I WAS just five years old old when the Equal Pay Act 1970 received Royal Assent. In moving the bill, its main architect, Labour employment minister Barbara Castle, told the House of Commons that “the concept of equal pay for equal work is so self-evidently right and just that it has been part of our national thinking for a very long time.”

Employers were given a generous five-and-a-half years to get their house in order, so it did not come into force until the end of December 1975. Like everyone else, I believed that would be the end of the matter. Equal pay was now law, and women were on course for full equality in every other sphere of life. Oh, how naïve we were.

Last week – a mere 42 years later – Scotland’s public spending watchdog, the Accounts Commission, publicly reprimanded Scotland’s local authorities for their abysmal failure to sort out an equal pay dispute that has been raging on across the UK since the end of the last millennium.

The Single Status Agreement was supposed to bring to an end to historical inequalities of pay rates within local councils. It was a deal between trade unions and employers to ensure equal pay for work of equal value. It was supposed to end the pay gap between those in traditionally “female” occupations, such as school cleaners and dinner ladies, and those in “male” roles such as janitors and street sweepers.

No disrespect to the men delivering these vital services, but it was the women who were being robbed. And it was all supposed to be ironed out by 1999.

That was until councils — overwhelmingly male in composition – decided that it would cost too much to treat women fairly and compensate them for the money they had lost. So, they dug in their heels.

It has to be said that the hierarchy of certain trade unions – again male-dominated – were complicit with this scandal. In 2004, when I was an MSP, I argued till I was blue in the face with some otherwise progressive left-wing trade unionists and socialists that this injustice should be ended, whatever the cost.

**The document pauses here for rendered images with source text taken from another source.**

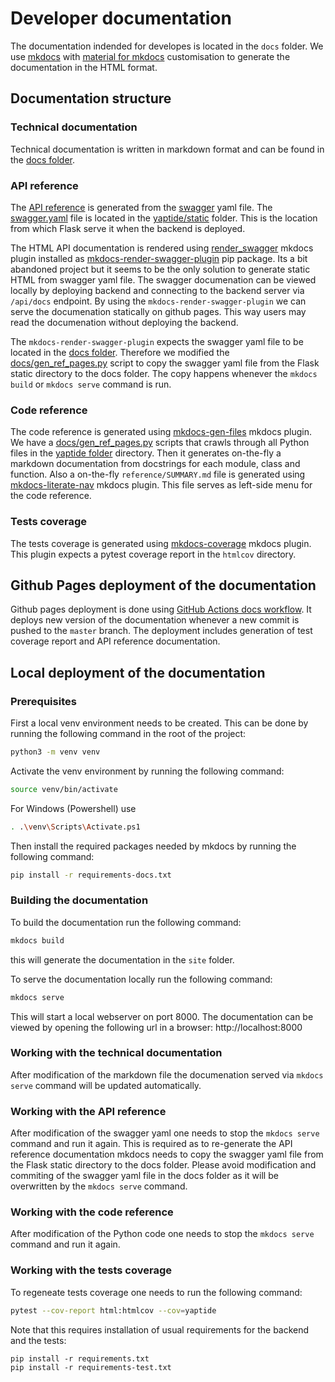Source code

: # Developer documentation

The documentation indended for developes is located in the `docs` folder. 
We use [mkdocs](https://www.mkdocs.org) with [material for mkdocs](https://squidfunk.github.io/mkdocs-material/) customisation to generate the documentation in the HTML format.

## Documentation structure

### Technical documentation

Technical documentation is written in markdown format and can be found in the [docs folder](https://github.com/yaptide/yaptide/tree/master/docs).

### API reference

The [API reference](swagger.md) is generated from the [swagger](https://swagger.io) yaml file. 
The [swagger.yaml](https://github.com/yaptide/yaptide/blob/master/yaptide/static/openapi.yaml) file is located in the [yaptide/static](https://github.com/yaptide/yaptide/tree/master/yaptide/static) folder. This is the location from which Flask serve it when the backend is deployed.

The HTML API documentation is rendered using [render_swagger](https://github.com/bharel/mkdocs-render-swagger-plugin) mkdocs plugin installed as [mkdocs-render-swagger-plugin](https://pypi.org/project/mkdocs-render-swagger-plugin/) pip package. 
Its a bit abandoned project but it seems to be the only solution to generate static HTML from swagger yaml file.
The swagger documenation can be viewed locally by deploying backend and connecting to the backend server via `/api/docs` endpoint.
By using the `mkdocs-render-swagger-plugin` we can serve the documenation statically on github pages.
This way users may read the documenation without deploying the backend.

The `mkdocs-render-swagger-plugin` expects the swagger yaml file to be located in the  [docs folder](https://github.com/yaptide/yaptide/tree/master/docs). Therefore we modified the [docs/gen_ref_pages.py](https://github.com/yaptide/yaptide/blob/master/docs/gen_ref_pages.py) script to copy the swagger yaml file from the Flask static directory to the docs folder. The copy happens whenever the `mkdocs build` or `mkdocs serve` command is run. 

### Code reference

The code reference is generated using [mkdocs-gen-files](https://github.com/oprypin/mkdocs-gen-files) mkdocs plugin. 
We have a [docs/gen_ref_pages.py](https://github.com/yaptide/yaptide/blob/master/docs/gen_ref_pages.py) scripts that crawls through all Python files in the [yaptide  folder](https://github.com/yaptide/yaptide/tree/master/yaptide) directory. Then it generates on-the-fly a markdown documentation from docstrings for each module, class and function. Also a on-the-fly `reference/SUMMARY.md` file is generated using [mkdocs-literate-nav](https://github.com/oprypin/mkdocs-literate-nav) mkdocs plugin. This file serves as left-side menu for the code reference.

### Tests coverage

The tests coverage is generated using [mkdocs-coverage](https://github.com/pawamoy/mkdocs-coverage) mkdocs plugin. This plugin expects a pytest coverage report in the `htmlcov` directory.

## Github Pages deployment of the documentation

Github pages deployment is done using [GitHub Actions docs workflow](https://github.com/yaptide/yaptide/blob/master/.github/workflows/docs.yml).
It deploys new version of the documentation whenever a new commit is pushed to the `master` branch.
The deployment includes generation of test coverage report and API reference documentation.

## Local deployment of the documentation

### Prerequisites

First a local venv environment needs to be created. This can be done by running the following command in the root of the project:

```bash
python3 -m venv venv
```

Activate the venv environment by running the following command:

```bash
source venv/bin/activate
```

For Windows (Powershell) use
```bash
. .\venv\Scripts\Activate.ps1
```

Then install the required packages needed by mkdocs by running the following command:

```bash
pip install -r requirements-docs.txt
```

### Building the documentation

To build the documentation run the following command:

```bash
mkdocs build
```

this will generate the documentation in the `site` folder.

To serve the documentation locally run the following command:

```bash
mkdocs serve
```

This will start a local webserver on port 8000. The documentation can be viewed by opening the following url in a browser: http://localhost:8000

### Working with the technical documentation

After modification of the markdown file the documenation served via `mkdocs serve` command will be updated automatically.

### Working with the API reference

After modification of the swagger yaml one needs to stop the `mkdocs serve` command and run it again. This is required as to re-generate the API reference documentation mkdocs needs to copy the swagger yaml file from the Flask static directory to the docs folder. 
Please avoid modification and commiting of the swagger yaml file in the docs folder as it will be overwritten by the `mkdocs serve` command.

### Working with the code reference

After modification of the Python code one needs to stop the `mkdocs serve` command and run it again.

### Working with the tests coverage

To regeneate tests coverage one needs to run the following command:

```bash
pytest --cov-report html:htmlcov --cov=yaptide
```

Note that this requires installation of usual requirements for the backend and the tests:

```
pip install -r requirements.txt
pip install -r requirements-test.txt
```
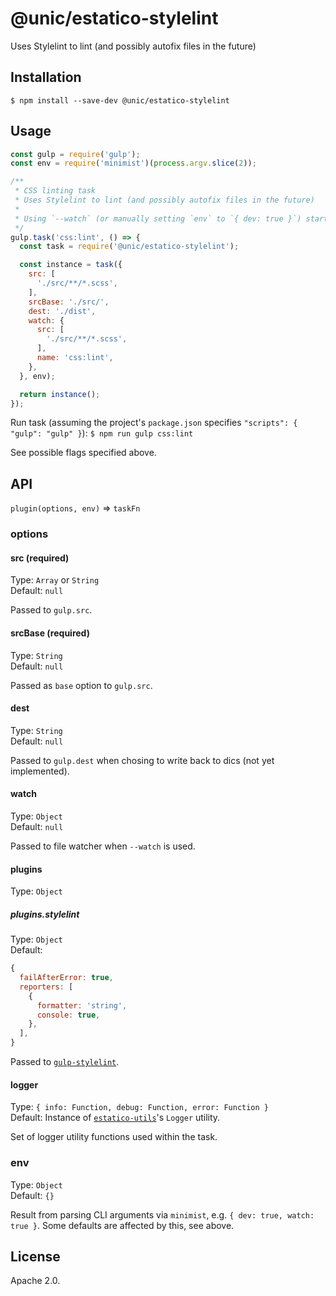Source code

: # @unic/estatico-stylelint

Uses Stylelint to lint (and possibly autofix files in the future)

## Installation

```
$ npm install --save-dev @unic/estatico-stylelint
```

## Usage

```js
const gulp = require('gulp');
const env = require('minimist')(process.argv.slice(2));

/**
 * CSS linting task
 * Uses Stylelint to lint (and possibly autofix files in the future)
 *
 * Using `--watch` (or manually setting `env` to `{ dev: true }`) starts file watcher
 */
gulp.task('css:lint', () => {
  const task = require('@unic/estatico-stylelint');

  const instance = task({
    src: [
      './src/**/*.scss',
    ],
    srcBase: './src/',
    dest: './dist',
    watch: {
      src: [
        './src/**/*.scss',
      ],
      name: 'css:lint',
    },
  }, env);

  return instance();
});
```

Run task (assuming the project's `package.json` specifies `"scripts": { "gulp": "gulp" }`):
`$ npm run gulp css:lint`

See possible flags specified above.

## API

`plugin(options, env)` => `taskFn`

### options

#### src (required)

Type: `Array` or `String`<br>
Default: `null`

Passed to `gulp.src`.

#### srcBase (required)

Type: `String`<br>
Default: `null`

Passed as `base` option to `gulp.src`.

#### dest

Type: `String`<br>
Default: `null`

Passed to `gulp.dest` when chosing to write back to dics (not yet implemented).

#### watch

Type: `Object`<br>
Default: `null`

Passed to file watcher when `--watch` is used.

#### plugins

Type: `Object`

##### plugins.stylelint

Type: `Object`<br>
Default:
```js
{
  failAfterError: true,
  reporters: [
    {
      formatter: 'string',
      console: true,
    },
  ],
}
```

Passed to [`gulp-stylelint`](https://www.npmjs.com/package/gulp-stylelint).

#### logger

Type: `{ info: Function, debug: Function, error: Function }`<br>
Default: Instance of [`estatico-utils`](../estatico-utils)'s `Logger` utility.

Set of logger utility functions used within the task.

### env

Type: `Object`<br>
Default: `{}`

Result from parsing CLI arguments via `minimist`, e.g. `{ dev: true, watch: true }`. Some defaults are affected by this, see above.

## License

Apache 2.0.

Back then, incidentally, the Labour-LibDem coalition did not have to struggle to balance the books every April because of austerity budgets enforced on them by the UK Government.

The year I was elected, I was incredulous that the Scottish Parliament had underspent its budget by just less than £400 million, and by 2006 had amassed an £800m surplus. So, when the same Labour politicians today attack the current Scottish Government for failing to spend money that it doesn’t actually have, I can’t help but think of all the things they could have easily have done during the economic good times.

But back to justice for women – an outrage that should have been sorted out once and for all. This is not a party-political point because, to varying degrees, almost all councils are still “dragging their feet,” in the words of the Accounts Commission.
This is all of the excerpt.